At the end of the day, we follow the same God in Jesus Christ. There is no reason to have deep divisions or wars in our denominational differences. The differences stem from our approach to our faith rather than our faith and worship itself.
I am a Calvinist, so I have obvious biases in this next statement. While Calvinists might believe in belief and regeneration before obedience, and while Arminians might be more inclined believe in "preach it till you believe it" and obedience before belief and regeneration, at the end of the day it doesn't matter that much. We all have our ways of moving closer to God, whether it's misguided or not.
Eddie Kaufholz of The New Activistwrites that "the answer of what matters about denominations has little to do with what they believe and more to do with how God is shaping and wiring you." We are misguided when we focus on conversations on God Himself to start. "More specifically, what do we know about God, and what is core to being in a right relationship with Him?"
In John 14:6, Jesus told us "I am the way, and the truth and the life. No one comes to the Father except through me." Yes, Jesus had his opinion about whether we're theologically correct, but the core of Christianity is a relationship with God, not being theologically correct.
And instead of having deep differences about denominational differences, we have to focus on what's core to us. "What hills are you willing to die on?...Discovering what's imperative for a church to adhere to in order for you to be a part of that community," Kaufholz continues. In Heaven, we Christians are going to be with people who approached God and appraoched life in a completely different way than us.
So who cares, then about what our opinion on baptism is, whether it's "supernatural, symbolic, both, neither?" Or even communion for that matter? If there are major disagreements between us and a church, why should that stop us from being engaged in our local community?
Kaulholz urges us to be "bold in [our] beliefs, yet malleable in [our] willingness to learn and change." He himself has wrestled with the role of women in the church, and he is predisposed to engage in a community that maintains a gender-inclusive stance. He supports woman preaching in the church.
"And so for me to be able to pour my life into a church, I need that church to either be in agreement with that, or at least be brave enough to say 'We don't really know, but we're working on figuring it out.' If they say no, that's their prerogative, and I'm glad we'll all meet up in heaven to see who was right."
So who cares? It's not for us to decide, but for God to decide, and the room for ambiguity means we must have open minds about competing beliefs in relation to our beliefs.
As a word of caution about this though, I would not consider all churches (even if they share a denomination) as equal. There are currently, and have always been, divisions within the church as they walk in obedience.
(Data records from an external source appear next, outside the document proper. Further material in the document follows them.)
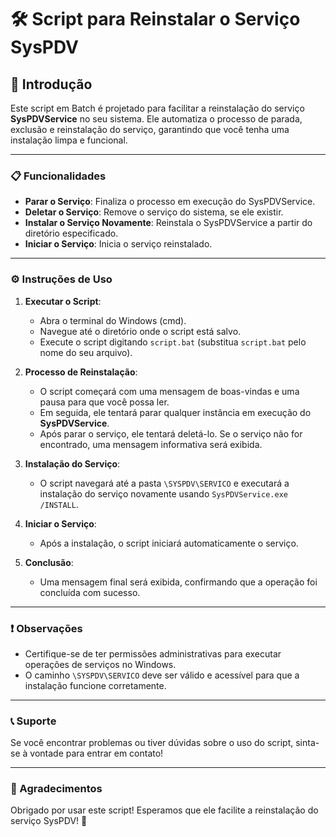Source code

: # 🛠️ Script para Reinstalar o Serviço SysPDV

## 📜 Introdução

Este script em Batch é projetado para facilitar a reinstalação do serviço **SysPDVService** no seu sistema. Ele automatiza o processo de parada, exclusão e reinstalação do serviço, garantindo que você tenha uma instalação limpa e funcional.

---

### 📋 Funcionalidades

- **Parar o Serviço**: Finaliza o processo em execução do SysPDVService.
- **Deletar o Serviço**: Remove o serviço do sistema, se ele existir.
- **Instalar o Serviço Novamente**: Reinstala o SysPDVService a partir do diretório especificado.
- **Iniciar o Serviço**: Inicia o serviço reinstalado.

---

### ⚙️ Instruções de Uso

1. **Executar o Script**:
   - Abra o terminal do Windows (cmd).
   - Navegue até o diretório onde o script está salvo.
   - Execute o script digitando `script.bat` (substitua `script.bat` pelo nome do seu arquivo).

2. **Processo de Reinstalação**:
   - O script começará com uma mensagem de boas-vindas e uma pausa para que você possa ler.
   - Em seguida, ele tentará parar qualquer instância em execução do **SysPDVService**.
   - Após parar o serviço, ele tentará deletá-lo. Se o serviço não for encontrado, uma mensagem informativa será exibida.

3. **Instalação do Serviço**:
   - O script navegará até a pasta `\SYSPDV\SERVICO` e executará a instalação do serviço novamente usando `SysPDVService.exe /INSTALL`.

4. **Iniciar o Serviço**:
   - Após a instalação, o script iniciará automaticamente o serviço.

5. **Conclusão**:
   - Uma mensagem final será exibida, confirmando que a operação foi concluída com sucesso.

---

### ❗ Observações

- Certifique-se de ter permissões administrativas para executar operações de serviços no Windows.
- O caminho `\SYSPDV\SERVICO` deve ser válido e acessível para que a instalação funcione corretamente.

---

### 📞 Suporte

Se você encontrar problemas ou tiver dúvidas sobre o uso do script, sinta-se à vontade para entrar em contato!

---

### 🎉 Agradecimentos

Obrigado por usar este script! Esperamos que ele facilite a reinstalação do serviço SysPDV! 🚀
If I were you, I'd treat each community as unique, talk to someone who actually goes there, and be open to learning and growing—even if you don't fully agree.
So it's not about what's right. It's about what God is teaching us and what's kind. What's core is Jesus, and what's secondary is these denominational differences. And so the Apostle Paul tells us in 1 Corinthians 12:12 that "just as the body is one and has many members, and all the members of the body, through many, are one body, so it is with Christ." And that means Catholics, Arminians, Calvinists, Unitarians, Mormons, and every other group of people that follow Christ are members of the same body in Christ as a body of believers.
No matter how we approach obedience, how God sees us is the most important thing.